Tal como Friedrich Nietzsche, Carl Jung está, por estes dias, transformado em estrela pop das redes sociais, apanhado em movimentos que querem ensinar-nos a viver melhor, sobretudo a viver de forma mais fácil num mundo cada vez mais difícil. Talvez uma das citações mais conhecidas do psiquiatra suíço, que muito tem servido para alimentar teorias pseudocientíficas new age, é esta: “Tudo o que nos irrita nos outros pode levar-nos a uma melhor compreensão sobre nós próprios.”
Ora, não é preciso ter o curso de psicanálise nem conhecer a fundo toda a obra de Jung para entender a raiva, o desprezo e a irritação generalizadas contra as pessoas que integraram a flotilha humanitária que queria levar alimentos e medicamentos para Gaza. Começando no comentário do ministro da Defesa, Nuno Melo, de que os ativistas “já fizeram o seu número”, e acabando nos mais torpes insultos nas redes sociais.

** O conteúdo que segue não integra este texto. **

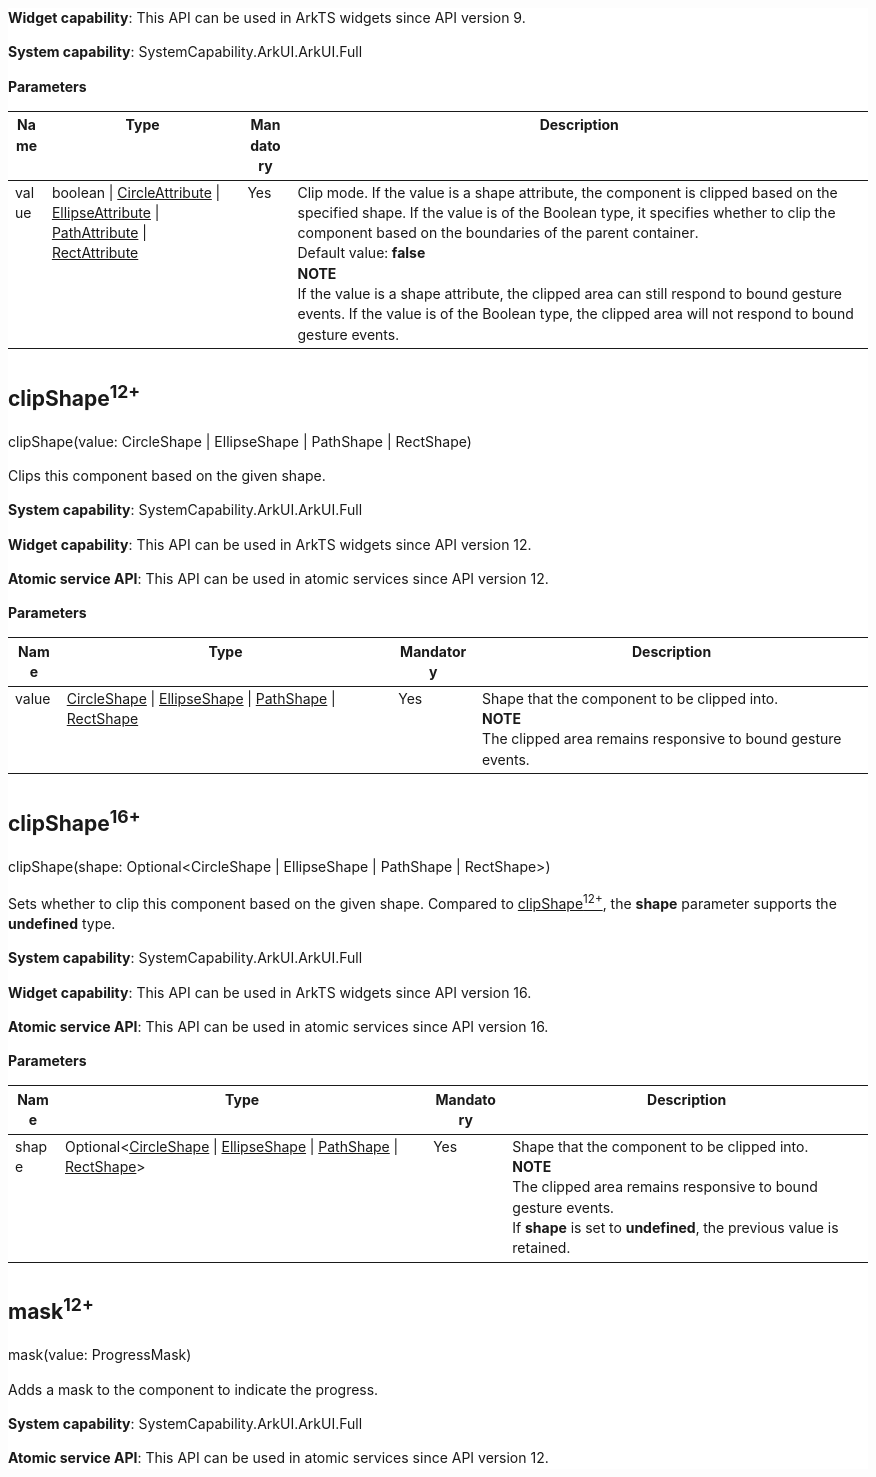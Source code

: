 **Widget capability**: This API can be used in ArkTS widgets since API version 9.

**System capability**: SystemCapability.ArkUI.ArkUI.Full

**Parameters**

| Name| Type                                                        | Mandatory| Description                                                        |
| ------ | ------------------------------------------------------------ | ---- | ------------------------------------------------------------ |
| value  | boolean \| [CircleAttribute](ts-drawing-components-circle.md) \| [EllipseAttribute](ts-drawing-components-ellipse.md) \| [PathAttribute](ts-drawing-components-path.md) \| [RectAttribute](ts-drawing-components-rect.md) | Yes  | Clip mode. If the value is a shape attribute, the component is clipped based on the specified shape. If the value is of the Boolean type, it specifies whether to clip the component based on the boundaries of the parent container.<br>Default value: **false**<br>**NOTE**<br>If the value is a shape attribute, the clipped area can still respond to bound gesture events. If the value is of the Boolean type, the clipped area will not respond to bound gesture events.|

## clipShape<sup>12+</sup>

clipShape(value: CircleShape | EllipseShape | PathShape | RectShape)

Clips this component based on the given shape.

**System capability**: SystemCapability.ArkUI.ArkUI.Full

**Widget capability**: This API can be used in ArkTS widgets since API version 12.

**Atomic service API**: This API can be used in atomic services since API version 12.

**Parameters**

| Name| Type                                                        | Mandatory| Description                                                        |
| ------ | ------------------------------------------------------------ | ---- | ------------------------------------------------------------ |
| value  | [CircleShape](../js-apis-arkui-shape.md#circleshape) \| [EllipseShape](../js-apis-arkui-shape.md#ellipseshape) \| [PathShape](../js-apis-arkui-shape.md#pathshape) \| [RectShape](../js-apis-arkui-shape.md#rectshape) | Yes  | Shape that the component to be clipped into.<br>**NOTE**<br>The clipped area remains responsive to bound gesture events.|

## clipShape<sup>16+</sup>

clipShape(shape: Optional\<CircleShape | EllipseShape | PathShape | RectShape>)

Sets whether to clip this component based on the given shape. Compared to [clipShape<sup>12+</sup>](#clipshape12), the **shape** parameter supports the **undefined** type.

**System capability**: SystemCapability.ArkUI.ArkUI.Full

**Widget capability**: This API can be used in ArkTS widgets since API version 16.

**Atomic service API**: This API can be used in atomic services since API version 16.

**Parameters**

| Name| Type                                                        | Mandatory| Description                                                        |
| ------ | ------------------------------------------------------------ | ---- | ------------------------------------------------------------ |
| shape  | Optional\<[CircleShape](../js-apis-arkui-shape.md#circleshape) \| [EllipseShape](../js-apis-arkui-shape.md#ellipseshape) \| [PathShape](../js-apis-arkui-shape.md#pathshape) \| [RectShape](../js-apis-arkui-shape.md#rectshape)> | Yes  | Shape that the component to be clipped into.<br>**NOTE**<br>The clipped area remains responsive to bound gesture events.<br>If **shape** is set to **undefined**, the previous value is retained.|

## mask<sup>12+</sup>

mask(value: ProgressMask)

Adds a mask to the component to indicate the progress.

**System capability**: SystemCapability.ArkUI.ArkUI.Full

**Atomic service API**: This API can be used in atomic services since API version 12.
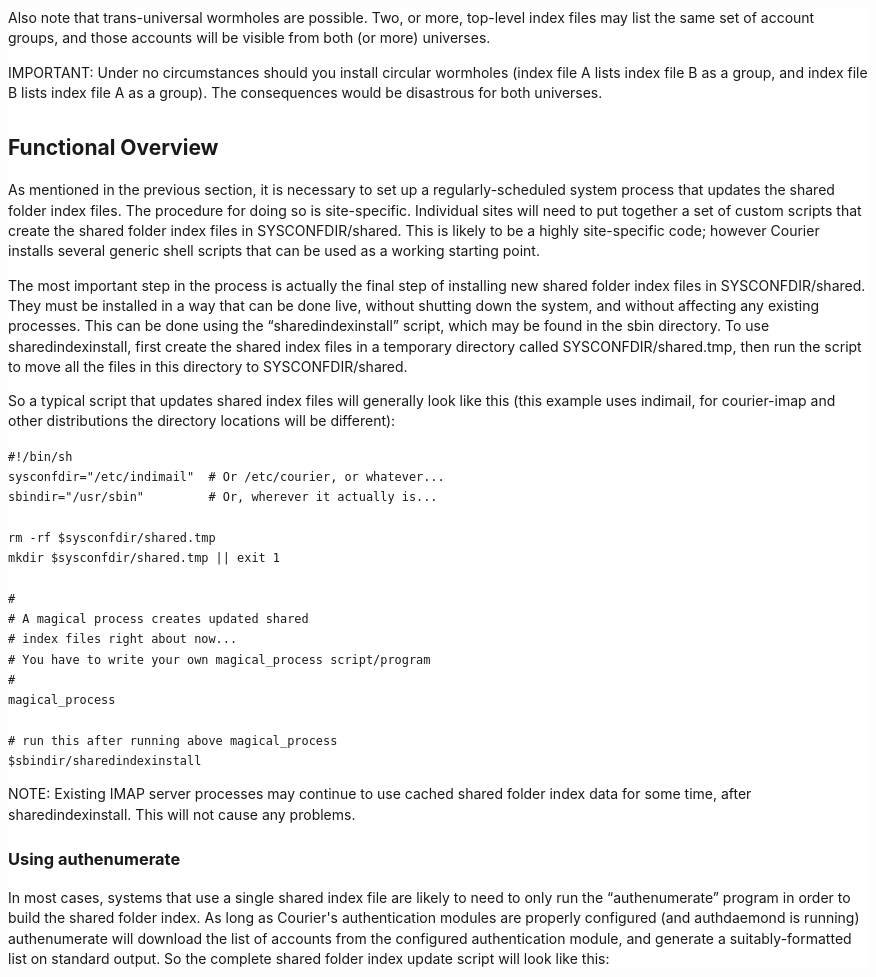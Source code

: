 Also note that trans-universal wormholes are possible. Two, or more, top-level index files may list the same set of account groups, and those accounts will be visible from both (or more) universes.

IMPORTANT: Under no circumstances should you install circular wormholes (index file A lists index file B as a group, and index file B lists index file A as a group). The consequences would be disastrous for both universes.

## Functional Overview

As mentioned in the previous section, it is necessary to set up a regularly-scheduled system process that updates the shared folder index files. The procedure for doing so is site-specific. Individual sites will need to put together a set of custom scripts that create the shared folder index files in SYSCONFDIR/shared. This is likely to be a highly site-specific code; however Courier installs several generic shell scripts that can be used as a working starting point.

The most important step in the process is actually the final step of installing new shared folder index files in SYSCONFDIR/shared. They must be installed in a way that can be done live, without shutting down the system, and without affecting any existing processes. This can be done using the “sharedindexinstall” script, which may be found in the sbin directory. To use sharedindexinstall, first create the shared index files in a temporary directory called SYSCONFDIR/shared.tmp, then run the script to move all the files in this directory to SYSCONFDIR/shared.

So a typical script that updates shared index files will generally look like this (this example uses indimail, for courier-imap and other distributions the directory locations will be different):

```
#!/bin/sh
sysconfdir="/etc/indimail"  # Or /etc/courier, or whatever...
sbindir="/usr/sbin"         # Or, wherever it actually is...

rm -rf $sysconfdir/shared.tmp
mkdir $sysconfdir/shared.tmp || exit 1

#
# A magical process creates updated shared
# index files right about now...
# You have to write your own magical_process script/program
#
magical_process

# run this after running above magical_process
$sbindir/sharedindexinstall
```

NOTE: Existing IMAP server processes may continue to use cached shared folder index data for some time, after sharedindexinstall. This will not cause any problems.

### Using authenumerate

In most cases, systems that use a single shared index file are likely to need to only run the “authenumerate” program in order to build the shared folder index. As long as Courier's authentication modules are properly configured (and authdaemond is running) authenumerate will download the list of accounts from the configured authentication module, and generate a suitably-formatted list on standard output. So the complete shared folder index update script will look like this:
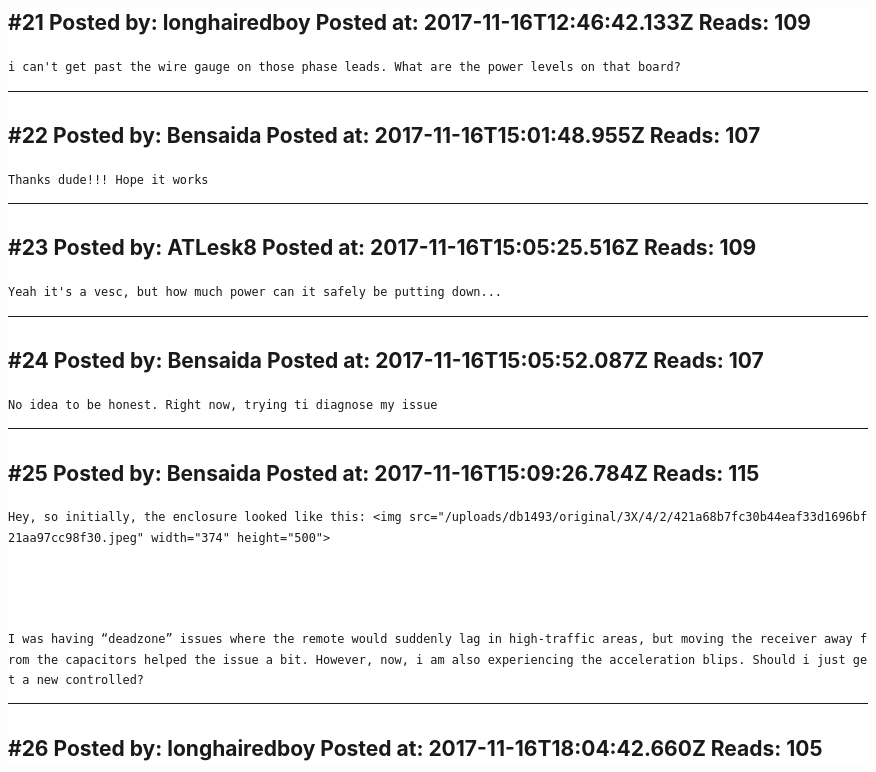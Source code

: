 ## \#21 Posted by: longhairedboy Posted at: 2017-11-16T12:46:42.133Z Reads: 109

```
i can't get past the wire gauge on those phase leads. What are the power levels on that board?
```

---
## \#22 Posted by: Bensaida Posted at: 2017-11-16T15:01:48.955Z Reads: 107

```
Thanks dude!!! Hope it works
```

---
## \#23 Posted by: ATLesk8 Posted at: 2017-11-16T15:05:25.516Z Reads: 109

```
Yeah it's a vesc, but how much power can it safely be putting down...
```

---
## \#24 Posted by: Bensaida Posted at: 2017-11-16T15:05:52.087Z Reads: 107

```
No idea to be honest. Right now, trying ti diagnose my issue
```

---
## \#25 Posted by: Bensaida Posted at: 2017-11-16T15:09:26.784Z Reads: 115

```
Hey, so initially, the enclosure looked like this: <img src="/uploads/db1493/original/3X/4/2/421a68b7fc30b44eaf33d1696bf21aa97cc98f30.jpeg" width="374" height="500">




I was having “deadzone” issues where the remote would suddenly lag in high-traffic areas, but moving the receiver away from the capacitors helped the issue a bit. However, now, i am also experiencing the acceleration blips. Should i just get a new controlled?
```

---
## \#26 Posted by: longhairedboy Posted at: 2017-11-16T18:04:42.660Z Reads: 105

Mas há aqui dois planos. Um é ideológico, como o do ministro da Defesa, que chegou mesmo a colocar os cidadãos portugueses em perigo quando se referiu, na semana passada em Mondim de Basto, a “um conjunto de pessoas que se dirige à Faixa de Gaza para apoiar uma organização assim [o Hamas]”.
O outro plano é o das pessoas que não negam as atrocidades que estão a ser cometidas em Gaza, não negam as mortes nem a fome, apoiam o Governo no reconhecimento do Estado Palestiniano, mas ficam irritadas com os ativistas que chegam lá sem conseguir entregar comida nenhuma e acabam detidos pelas forças israelitas. Fizeram o seu número, sim, e foram bem-sucedidos, pois agiram para chamar a atenção – que é muito mais do que qualquer um dos que destilam o seu ódio faz. E não, gritar nas redes sociais não é agir.
O mesmo para as raivas que desperta Greta Thunberg em pessoas que não negam as alterações climáticas. O que há em Greta que tanto enerva esta gente? Talvez o facto de ser uma miúda de ação, que aos 22 anos já fez muito mais pelo planeta do que estes irritados fizeram a vida toda. Jung explica…
Agir é sair à rua, como milhares e milhares de pessoas fizeram no sábado, por toda a Europa, apelando ao fim do genocídio em Gaza, condenando Israel por ter intercetado a Flotilha Global Sumud. Agir foi o que os portugueses fizeram em 1999, de forma espontânea, por Timor. Mariana Mortágua resumiu bem a ideia quando aterrou em Lisboa, depois de ser repatriada: “Não somos heróis, somos pessoas que estão a fazer aquilo que os nossos governos não estão a fazer.”
O que estava a nosso Governo a fazer quando três caças F-35, que os Estados Unidos venderam a Israel, fizeram escala na Base das Lajes, nos Açores? Portugal entrou na guerra do Médio Oriente? As explicações são atabalhoadas e, numa primeira reação, o Ministério dos Negócios Estrangeiros culpou o Ministério da Defesa, acabando por recuar. Agora o Governo diz que a culpa é dos serviços que não comunicaram o acontecido ao “nível político”, tentando poupar os ministros.
Enquanto a guerra entra na nossa campanha eleitoral para as autárquicas, à hora de fecho desta edição, Israel e Hamas conversavam no Egito, depois de o Hamas ter anunciado estar disposto a libertar todos os reféns ainda em sua posse. Conseguirão os Estados Unidos o seu tão almejado acordo de paz?